US govt funding for anti-Duterte media: P74M

BY RIGOBERTO D. TIGLAO       MAY 01, 2019

Rappler – P180M from ‘private’ entities
THE four internet-only media firms that have been stridently critical of President Duterte’s administration have received at least P74 million in funds from the US government, through its US Agency for International Development (AID). The AID is the US federal agency that extends development aid throughout the world, not because of charity, but as a means of advancing its geopolitical interests.

This revelation is not from some anonymous source, but from the website of the US AID itself and its main conduit, the National Endowment for Democracy. (Credit is to the popular blogger Rey Joseph Nieto for pointing me to these websites. His articles on these are posted at his blog ThinkingPinoy.)

These media firms are the Philippine Center for Investigative Journalism (PCIJ), Vera Files, the Center for Media Freedom and Responsibility (CMFR), and Rappler. The amounts are huge for thinly staffed websites with little overhead and none of the huge paper costs that burden newspapers. These therefore mainly went to the salaries (reported as “allowances” by its few operators). No wonder these four have ignored my private and public requests to them to disclose their funding sources.

We are a sovereign nation. Why do we allow a foreign power to fund media entities dedicated to painting the duly elected president black, in the hope that the masses, or the military, would be roused to topple him?

In its article posted on its website, the PCIJ even shamelessly concealed its main source of funding, which is the AID. It claimed that the bulk of its funding came from “interest income from an endowment fund that Ford Foundation gave in 2003 and from ‘patrons.’”

AID
It didn’t mention at all that most of its funds, at least since 2009 (for which data is available), totaling P25 million, came from the US federal government’s AID, disbursed annually without interruption. This was coursed through the US State Department, and then through the private foundation, the National Endowment for Democracy (NED).

Image of search results from AID website. ‘DoS’ means US Department of State.

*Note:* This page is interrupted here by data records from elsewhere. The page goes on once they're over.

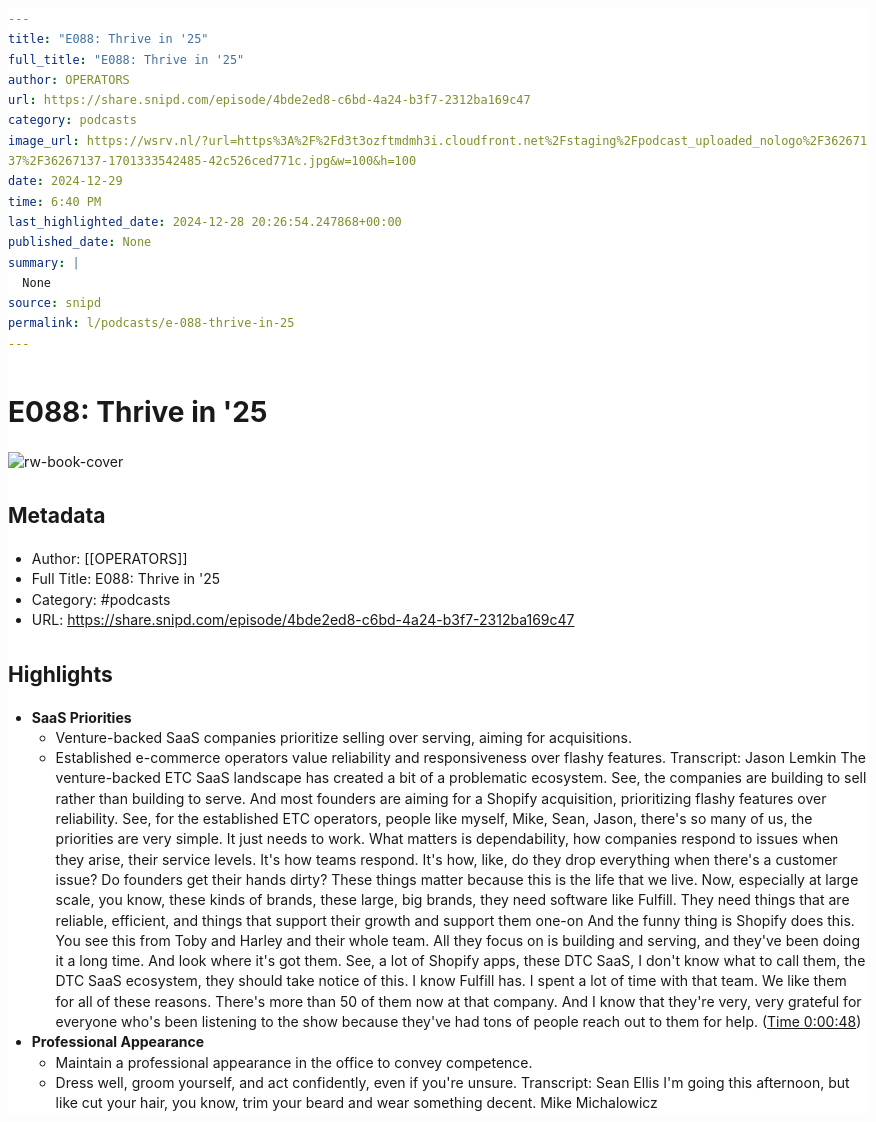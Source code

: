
 ```yaml
---
title: "E088: Thrive in '25"
full_title: "E088: Thrive in '25"
author: OPERATORS
url: https://share.snipd.com/episode/4bde2ed8-c6bd-4a24-b3f7-2312ba169c47
category: podcasts
image_url: https://wsrv.nl/?url=https%3A%2F%2Fd3t3ozftmdmh3i.cloudfront.net%2Fstaging%2Fpodcast_uploaded_nologo%2F36267137%2F36267137-1701333542485-42c526ced771c.jpg&w=100&h=100
date: 2024-12-29
time: 6:40 PM
last_highlighted_date: 2024-12-28 20:26:54.247868+00:00
published_date: None
summary: |
  None
source: snipd
permalink: l/podcasts/e-088-thrive-in-25
---
```

# E088: Thrive in '25

![rw-book-cover](https://wsrv.nl/?url=https%3A%2F%2Fd3t3ozftmdmh3i.cloudfront.net%2Fstaging%2Fpodcast_uploaded_nologo%2F36267137%2F36267137-1701333542485-42c526ced771c.jpg&w=100&h=100)

## Metadata
- Author: [[OPERATORS]]
- Full Title: E088: Thrive in '25
- Category: #podcasts
- URL: https://share.snipd.com/episode/4bde2ed8-c6bd-4a24-b3f7-2312ba169c47

## Highlights
- **SaaS Priorities**
  - Venture-backed SaaS companies prioritize selling over serving, aiming for acquisitions.
  - Established e-commerce operators value reliability and responsiveness over flashy features.
  Transcript:
  Jason Lemkin
  The venture-backed ETC SaaS landscape has created a bit of a problematic ecosystem. See, the companies are building to sell rather than building to serve. And most founders are aiming for a Shopify acquisition, prioritizing flashy features over reliability. See, for the established ETC operators, people like myself, Mike, Sean, Jason, there's so many of us, the priorities are very simple. It just needs to work. What matters is dependability, how companies respond to issues when they arise, their service levels. It's how teams respond. It's how, like, do they drop everything when there's a customer issue? Do founders get their hands dirty? These things matter because this is the life that we live. Now, especially at large scale, you know, these kinds of brands, these large, big brands, they need software like Fulfill. They need things that are reliable, efficient, and things that support their growth and support them one-on And the funny thing is Shopify does this. You see this from Toby and Harley and their whole team. All they focus on is building and serving, and they've been doing it a long time. And look where it's got them. See, a lot of Shopify apps, these DTC SaaS, I don't know what to call them, the DTC SaaS ecosystem, they should take notice of this. I know Fulfill has. I spent a lot of time with that team. We like them for all of these reasons. There's more than 50 of them now at that company. And I know that they're very, very grateful for everyone who's been listening to the show because they've had tons of people reach out to them for help. ([Time 0:00:48](https://share.snipd.com/snip/73bfeccb-770e-43b6-8c86-d278a8c9a98f))
- **Professional Appearance**
  - Maintain a professional appearance in the office to convey competence.
  - Dress well, groom yourself, and act confidently, even if you're unsure.
  Transcript:
  Sean Ellis
  I'm going this afternoon, but like cut your hair, you know, trim your beard and wear something decent.
  Mike Michalowicz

The CMFR on the other hand, which has a working staff of four, surprisingly was the biggest recipient of the AID-NED funding, totaling P35 million in the same period. It has been headed since its organization in 1989 by Melinda Quintos de Jesus, the sister of former president Benigno Aquino 3rd’s “peace adviser” Ging Deles, and the wife of Edilberto de Jesus, an adviser in the Corazon Aquino government. The CMFR does not disclose its funders in its website. It arrogantly refused to do so when I requested its head to do so in an email last year, claiming I “was belligerent.”

CMFR has been a strident anti-Duterte news website, routinely republishing articles from Rappler and PCIJ critical of this administration as well as opinion pieces bylined only by “CMFR” that propagate the propaganda thrust of the Yellows.

For instance, its current website has a banner statement that screams as it lies: “An Attack on One is an Attack on All: The Center for Media Freedom and Responsibility condemns the arrest of Rappler CEO and Executive Editor Maria Ressa on cyber libel charges filed several years after the alleged offense was supposedly committed.”

Where the four ‘independent media’ get their money.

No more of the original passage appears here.